── Dataset

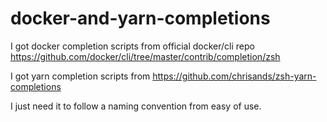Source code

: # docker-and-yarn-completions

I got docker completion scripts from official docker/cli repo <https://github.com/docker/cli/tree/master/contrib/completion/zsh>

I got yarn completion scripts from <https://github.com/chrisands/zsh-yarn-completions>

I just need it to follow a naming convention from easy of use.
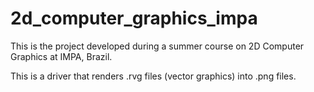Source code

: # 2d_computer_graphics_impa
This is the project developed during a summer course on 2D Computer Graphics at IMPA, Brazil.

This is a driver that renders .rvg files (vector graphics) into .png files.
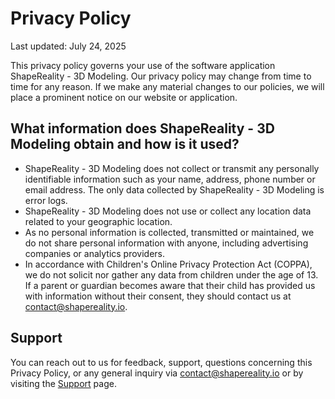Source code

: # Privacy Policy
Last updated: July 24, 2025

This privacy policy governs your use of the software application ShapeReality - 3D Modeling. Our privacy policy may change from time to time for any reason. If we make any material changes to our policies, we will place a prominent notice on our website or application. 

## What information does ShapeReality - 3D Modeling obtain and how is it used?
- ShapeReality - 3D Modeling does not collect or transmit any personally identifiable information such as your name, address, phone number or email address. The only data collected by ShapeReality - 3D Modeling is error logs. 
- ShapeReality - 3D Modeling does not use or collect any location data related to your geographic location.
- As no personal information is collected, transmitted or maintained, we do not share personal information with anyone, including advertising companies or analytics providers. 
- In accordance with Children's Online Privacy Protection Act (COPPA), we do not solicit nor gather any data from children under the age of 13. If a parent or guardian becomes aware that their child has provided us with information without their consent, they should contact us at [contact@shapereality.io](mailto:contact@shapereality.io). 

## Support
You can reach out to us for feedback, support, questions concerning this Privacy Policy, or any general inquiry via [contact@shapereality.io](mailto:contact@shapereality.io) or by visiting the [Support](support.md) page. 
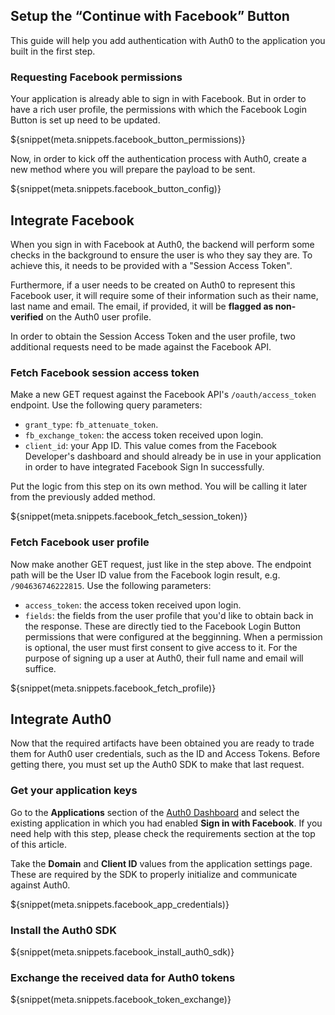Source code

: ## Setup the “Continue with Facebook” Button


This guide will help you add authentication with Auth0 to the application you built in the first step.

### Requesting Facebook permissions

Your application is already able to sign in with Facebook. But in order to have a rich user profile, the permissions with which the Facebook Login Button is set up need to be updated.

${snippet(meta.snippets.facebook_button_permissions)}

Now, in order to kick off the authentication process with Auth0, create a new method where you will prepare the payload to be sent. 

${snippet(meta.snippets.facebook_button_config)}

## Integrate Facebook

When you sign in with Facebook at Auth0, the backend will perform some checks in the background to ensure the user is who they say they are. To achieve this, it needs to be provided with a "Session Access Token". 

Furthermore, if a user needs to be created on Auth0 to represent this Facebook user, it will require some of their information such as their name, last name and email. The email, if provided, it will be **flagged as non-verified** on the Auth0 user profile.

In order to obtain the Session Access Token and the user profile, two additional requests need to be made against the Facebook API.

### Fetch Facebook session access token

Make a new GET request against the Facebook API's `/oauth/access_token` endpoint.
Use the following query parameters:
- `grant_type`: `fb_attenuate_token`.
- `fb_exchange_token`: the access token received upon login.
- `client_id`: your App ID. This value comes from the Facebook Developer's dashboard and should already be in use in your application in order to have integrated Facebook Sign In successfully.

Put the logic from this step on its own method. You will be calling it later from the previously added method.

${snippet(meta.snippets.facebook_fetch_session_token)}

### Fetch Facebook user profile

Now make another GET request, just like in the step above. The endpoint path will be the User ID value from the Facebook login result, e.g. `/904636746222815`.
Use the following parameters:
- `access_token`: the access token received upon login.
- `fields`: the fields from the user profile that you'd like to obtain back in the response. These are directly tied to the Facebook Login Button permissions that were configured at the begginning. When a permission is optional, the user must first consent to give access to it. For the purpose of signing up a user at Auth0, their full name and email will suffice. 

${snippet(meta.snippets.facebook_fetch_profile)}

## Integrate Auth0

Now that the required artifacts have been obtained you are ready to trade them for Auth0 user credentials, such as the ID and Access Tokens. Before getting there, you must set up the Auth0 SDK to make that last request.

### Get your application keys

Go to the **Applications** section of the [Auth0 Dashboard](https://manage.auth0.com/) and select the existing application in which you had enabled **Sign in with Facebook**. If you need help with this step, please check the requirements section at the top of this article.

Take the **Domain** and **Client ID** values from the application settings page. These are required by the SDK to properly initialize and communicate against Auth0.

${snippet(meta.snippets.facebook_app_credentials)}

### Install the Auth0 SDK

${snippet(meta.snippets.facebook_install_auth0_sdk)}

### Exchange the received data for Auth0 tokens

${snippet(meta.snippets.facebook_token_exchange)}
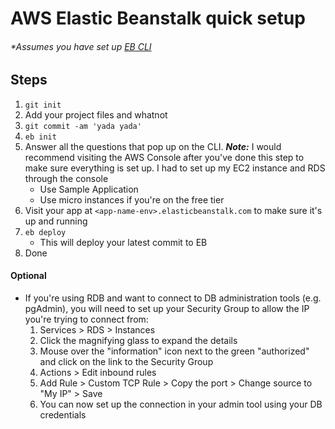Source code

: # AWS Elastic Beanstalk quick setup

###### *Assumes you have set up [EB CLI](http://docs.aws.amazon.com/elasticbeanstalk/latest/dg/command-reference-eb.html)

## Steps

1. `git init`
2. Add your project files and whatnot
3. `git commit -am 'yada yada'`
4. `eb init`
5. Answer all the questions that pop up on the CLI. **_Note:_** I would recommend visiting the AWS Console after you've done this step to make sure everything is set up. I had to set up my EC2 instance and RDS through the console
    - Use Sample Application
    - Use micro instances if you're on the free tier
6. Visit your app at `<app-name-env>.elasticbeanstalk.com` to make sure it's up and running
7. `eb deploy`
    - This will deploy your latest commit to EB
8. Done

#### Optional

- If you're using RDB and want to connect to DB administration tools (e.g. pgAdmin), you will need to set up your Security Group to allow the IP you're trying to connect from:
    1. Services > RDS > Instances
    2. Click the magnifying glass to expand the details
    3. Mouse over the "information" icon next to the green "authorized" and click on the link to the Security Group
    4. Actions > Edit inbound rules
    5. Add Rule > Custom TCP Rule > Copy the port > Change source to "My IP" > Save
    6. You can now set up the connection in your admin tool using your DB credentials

────

What you should do ▸ Scan the records above, count the lines with "like" in them, and give only the number.

Written response ▸ 2